## MATERIAL PROVIDED:
= = = = =

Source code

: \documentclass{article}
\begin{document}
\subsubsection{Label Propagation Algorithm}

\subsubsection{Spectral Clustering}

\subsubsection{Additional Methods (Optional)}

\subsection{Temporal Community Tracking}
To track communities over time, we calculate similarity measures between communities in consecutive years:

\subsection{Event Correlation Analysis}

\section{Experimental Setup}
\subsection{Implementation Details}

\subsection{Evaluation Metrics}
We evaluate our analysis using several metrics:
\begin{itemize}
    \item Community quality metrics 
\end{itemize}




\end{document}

= = = = =

## INSTRUCTIONS TO FOLLOW:
Repeat the data in full, exactly as supplied.

## EXERCISE RESULT:
Source code

: \documentclass{article}
\begin{document}
\subsubsection{Label Propagation Algorithm}

\subsubsection{Spectral Clustering}

\subsubsection{Additional Methods (Optional)}

\subsection{Temporal Community Tracking}
To track communities over time, we calculate similarity measures between communities in consecutive years:

\subsection{Event Correlation Analysis}

\section{Experimental Setup}
\subsection{Implementation Details}

\subsection{Evaluation Metrics}
We evaluate our analysis using several metrics:
\begin{itemize}
    \item Community quality metrics 
\end{itemize}




\end{document}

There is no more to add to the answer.